Great Australian Sports Cars & Specials 1987
If at first you don't succeed, try and try again. That may well have been Nat Buchanan's maxim for he certainly tried hard again and again to establish a successful Australian sports car. The attempts didn't make him a fortune but he did make quite a few cars, and in so doing made Buchanan one of the best known names in the local specialist sports car industry. It was for good reason that this happened; three good reasons, actually.
The first Buchanan made news in the mid-50s with the announcement of a prototype sports car. The Buchanan was an attractively styled coupe with lines right up to date with the latest European fashions. The body was fibreglass and sat on a special chassis using the engine, gearbox and other mechanical parts from the Ford Consul and Zephyr sedans.
The prototype created great interest and generated the inevitable claims, rumors and speculation about production-soon-to-follow. But that was as far as it got. The prototype Buchanan coupe was the only one ever completed. However that lone example was known to still be running and in good condition more than 20 years later.

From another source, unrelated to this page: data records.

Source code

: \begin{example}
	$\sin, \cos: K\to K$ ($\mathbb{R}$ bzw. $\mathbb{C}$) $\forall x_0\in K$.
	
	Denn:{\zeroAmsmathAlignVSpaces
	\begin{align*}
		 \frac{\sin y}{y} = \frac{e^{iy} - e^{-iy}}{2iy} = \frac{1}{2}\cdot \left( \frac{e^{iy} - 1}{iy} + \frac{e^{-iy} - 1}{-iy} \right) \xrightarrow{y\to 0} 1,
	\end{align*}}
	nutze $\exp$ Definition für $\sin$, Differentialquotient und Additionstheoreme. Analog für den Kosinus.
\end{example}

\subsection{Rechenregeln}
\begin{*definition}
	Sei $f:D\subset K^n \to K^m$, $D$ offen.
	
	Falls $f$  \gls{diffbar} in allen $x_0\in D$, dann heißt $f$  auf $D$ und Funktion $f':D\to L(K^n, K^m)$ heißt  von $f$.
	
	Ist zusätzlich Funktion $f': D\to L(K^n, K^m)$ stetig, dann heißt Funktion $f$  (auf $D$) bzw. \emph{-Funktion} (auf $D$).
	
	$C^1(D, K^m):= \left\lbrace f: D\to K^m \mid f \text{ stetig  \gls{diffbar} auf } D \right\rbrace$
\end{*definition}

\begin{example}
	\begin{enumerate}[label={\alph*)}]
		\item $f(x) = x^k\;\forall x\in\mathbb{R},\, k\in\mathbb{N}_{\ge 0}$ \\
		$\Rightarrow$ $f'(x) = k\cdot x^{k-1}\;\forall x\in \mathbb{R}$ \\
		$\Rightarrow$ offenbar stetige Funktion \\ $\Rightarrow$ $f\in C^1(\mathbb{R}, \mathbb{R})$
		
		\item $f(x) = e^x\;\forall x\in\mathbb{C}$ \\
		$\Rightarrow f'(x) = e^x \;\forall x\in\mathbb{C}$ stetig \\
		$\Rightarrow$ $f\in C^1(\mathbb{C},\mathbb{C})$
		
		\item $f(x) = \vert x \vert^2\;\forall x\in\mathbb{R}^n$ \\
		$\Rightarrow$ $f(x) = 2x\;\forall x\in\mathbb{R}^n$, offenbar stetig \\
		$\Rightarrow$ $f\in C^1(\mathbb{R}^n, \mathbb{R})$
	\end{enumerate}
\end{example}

Though Nat Buchanan still dreamed of making his own car, his ambitions changed somewhat when the Ford-powered coupe project failed to get off the ground, for it wasn't long after this he decided the time and market were ripe for a "conversion" sports body.
And so was born the Buchanan body, or as it became known among enthusiasts - the Buchanan Body. In what proved to be a very shrewd and successful move, Buchanan hatched an agreement with Tom Sulman. He borrowed Sulman's Aston Martin DB3S sports-racer and, after subtly changing some details of the body styling to save too much embarrassment, used the shell as the mock-up on which the fibreglass moulds were made.

The immediate success of the Buchanan Body proved the Aston Martin DB3S might have been made for the job. It was a good looking shape in its own right, with long racy lines that stamped it as a serious sports car. And it didn't hurt that Aston Martin's racing reputation was riding high at that time. There couldn't have been many cars better than the DB3S for a specialist body to resemble.
Before long Buchanan was selling the bodies as fast as he could make them. The handsome shell became most popular for converting TD and TF model MGs. Literally dozens of MGs had their traditional square-rigger bodywork removed. Then, in a matter of some hours' relatively easy work in adapting the new `glassware', the owner was the proud passenger of a car that not only looked better than the original (in his eyes anyway) but went better too, thanks to the reduced wind resistance and weight.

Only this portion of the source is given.